Portugal consults with U.S. authorities

Portugal is consulting with U.S. authorities after media reports claimed airplanes allegedly belonging to companies used by the CIA to transport terrorism suspects landed at Portuguese airports, Foreign Minister Diogo do Amaral said Friday. "We're in touch with the United States" about the alleged flights, Freitas do Amaral said. He said Portugal was also involved in inquiries about the flights through other channels, including the European Union and the Council of Europe.

"At this point, we're working on a bilateral level and at an EU level" to clarify the nature of the flights, Freitas do Amaral told reporters.

He declined to provide further details, saying he would furnish information in his possession to a parliamentary committee in coming weeks.

The Foreign Ministry has previously said it had no evidence CIA planes were authorized to land or had landed since the current government came to power last March.

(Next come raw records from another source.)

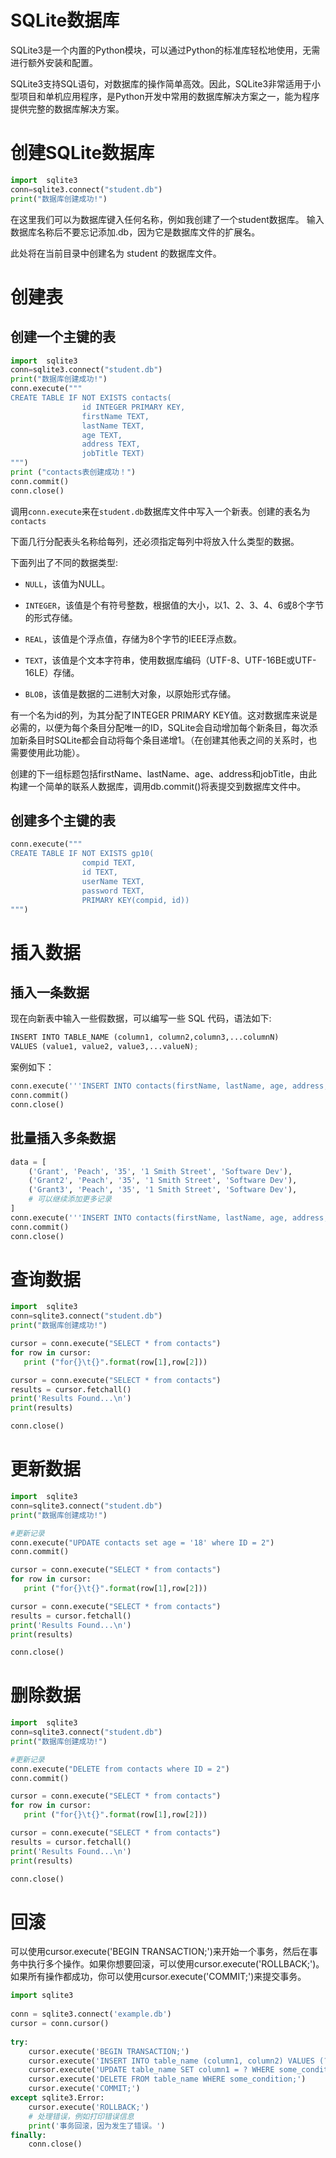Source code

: # SQLite数据库

SQLite3是一个内置的Python模块，可以通过Python的标准库轻松地使用，无需进行额外安装和配置。

SQLite3支持SQL语句，对数据库的操作简单高效。因此，SQLite3非常适用于小型项目和单机应用程序，是Python开发中常用的数据库解决方案之一，能为程序提供完整的数据库解决方案。

# 创建SQLite数据库

```Python
import  sqlite3
conn=sqlite3.connect("student.db")
print("数据库创建成功!")
```

在这里我们可以为数据库键入任何名称，例如我创建了一个student数据库。 输入数据库名称后不要忘记添加.db，因为它是数据库文件的扩展名。 

此处将在当前目录中创建名为 student 的数据库文件。

# 创建表
## 创建一个主键的表
```Python
import  sqlite3
conn=sqlite3.connect("student.db")
print("数据库创建成功!")
conn.execute("""
CREATE TABLE IF NOT EXISTS contacts(
                id INTEGER PRIMARY KEY,
                firstName TEXT,
                lastName TEXT,
                age TEXT,
                address TEXT,
                jobTitle TEXT)
""")
print ("contacts表创建成功！")
conn.commit()
conn.close()
```

调用`conn.execute`来在`student.db`数据库文件中写入一个新表。创建的表名为`contacts`

下面几行分配表头名称给每列，还必须指定每列中将放入什么类型的数据。

下面列出了不同的数据类型:

- `NULL`，该值为NULL。

- `INTEGER`，该值是个有符号整数，根据值的大小，以1、2、3、4、6或8个字节的形式存储。

- `REAL`，该值是个浮点值，存储为8个字节的IEEE浮点数。

- `TEXT`，该值是个文本字符串，使用数据库编码（UTF-8、UTF-16BE或UTF-16LE）存储。

- `BLOB`，该值是数据的二进制大对象，以原始形式存储。

有一个名为id的列，为其分配了INTEGER PRIMARY KEY值。这对数据库来说是必需的，以便为每个条目分配唯一的ID，SQLite会自动增加每个新条目，每次添加新条目时SQLite都会自动将每个条目递增1。（在创建其他表之间的关系时，也需要使用此功能）。

创建的下一组标题包括firstName、lastName、age、address和jobTitle，由此构建一个简单的联系人数据库，调用db.commit()将表提交到数据库文件中。

## 创建多个主键的表
```Python
conn.execute("""
CREATE TABLE IF NOT EXISTS gp10(
                compid TEXT,
                id TEXT,
                userName TEXT,
                password TEXT,
                PRIMARY KEY(compid, id))
""")
```

# 插入数据

## 插入一条数据

现在向新表中输入一些假数据，可以编写一些 SQL 代码，语法如下:
```Python
INSERT INTO TABLE_NAME (column1, column2,column3,...columnN)
VALUES (value1, value2, value3,...valueN);
```
案例如下：
```Python
conn.execute('''INSERT INTO contacts(firstName, lastName, age, address, jobTitle) VALUES (?, ?, ?, ?, ?)''', ('Grant', 'Peach', '35', '1 Smith Street', 'Software Dev'))
conn.commit()
conn.close()
```
## 批量插入多条数据

```Python
data = [
    ('Grant', 'Peach', '35', '1 Smith Street', 'Software Dev'),
    ('Grant2', 'Peach', '35', '1 Smith Street', 'Software Dev'),
    ('Grant3', 'Peach', '35', '1 Smith Street', 'Software Dev'),
    # 可以继续添加更多记录
]
conn.execute('''INSERT INTO contacts(firstName, lastName, age, address, jobTitle) VALUES (?, ?, ?, ?, ?)''', data)
conn.commit()
conn.close()
```

# 查询数据

```Python
import  sqlite3
conn=sqlite3.connect("student.db")
print("数据库创建成功!")

cursor = conn.execute("SELECT * from contacts")
for row in cursor:
   print ("for{}\t{}".format(row[1],row[2]))

cursor = conn.execute("SELECT * from contacts")
results = cursor.fetchall()
print('Results Found...\n')
print(results)

conn.close()
```

# 更新数据

```Python
import  sqlite3
conn=sqlite3.connect("student.db")
print("数据库创建成功!")

#更新记录
conn.execute("UPDATE contacts set age = '18' where ID = 2")
conn.commit()

cursor = conn.execute("SELECT * from contacts")
for row in cursor:
   print ("for{}\t{}".format(row[1],row[2]))

cursor = conn.execute("SELECT * from contacts")
results = cursor.fetchall()
print('Results Found...\n')
print(results)

conn.close()
```

# 删除数据

```Python
import  sqlite3
conn=sqlite3.connect("student.db")
print("数据库创建成功!")

#更新记录
conn.execute("DELETE from contacts where ID = 2")
conn.commit()

cursor = conn.execute("SELECT * from contacts")
for row in cursor:
   print ("for{}\t{}".format(row[1],row[2]))

cursor = conn.execute("SELECT * from contacts")
results = cursor.fetchall()
print('Results Found...\n')
print(results)

conn.close()
```

# 回滚

可以使用cursor.execute('BEGIN TRANSACTION;')来开始一个事务，然后在事务中执行多个操作。如果你想要回滚，可以使用cursor.execute('ROLLBACK;')。如果所有操作都成功，你可以使用cursor.execute('COMMIT;')来提交事务。

```Python
import sqlite3
 
conn = sqlite3.connect('example.db')
cursor = conn.cursor()
 
try:
    cursor.execute('BEGIN TRANSACTION;')
    cursor.execute('INSERT INTO table_name (column1, column2) VALUES (?, ?);', (value1, value2))
    cursor.execute('UPDATE table_name SET column1 = ? WHERE some_condition;', (value1,))
    cursor.execute('DELETE FROM table_name WHERE some_condition;')
    cursor.execute('COMMIT;')
except sqlite3.Error:
    cursor.execute('ROLLBACK;')
    # 处理错误，例如打印错误信息
    print('事务回滚，因为发生了错误。')
finally:
    conn.close()
```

Officials have declined to comment on what had happened under previous governments, though they said the Defense Ministry was checking flight records.

Daily paper Diario de Noticias reported in Friday's edition that 34 planes that landed in Portugal over the past three years were suspected of involvement in secret CIA operations.

One of the aircraft landed in Portugal's mid-Atlantic Azores Islands in November 2003 and then flew to the U.S. Naval base at Guantanamo, Cuba, where the United States has a prison for Islamic terror suspects, the paper claimed. It did not provide its source for the information.

Other newspapers have published photographs of planes allegedly used by the CIA at Portuguese airports. The photos were taken by plane spotters, reports the AP. I.L.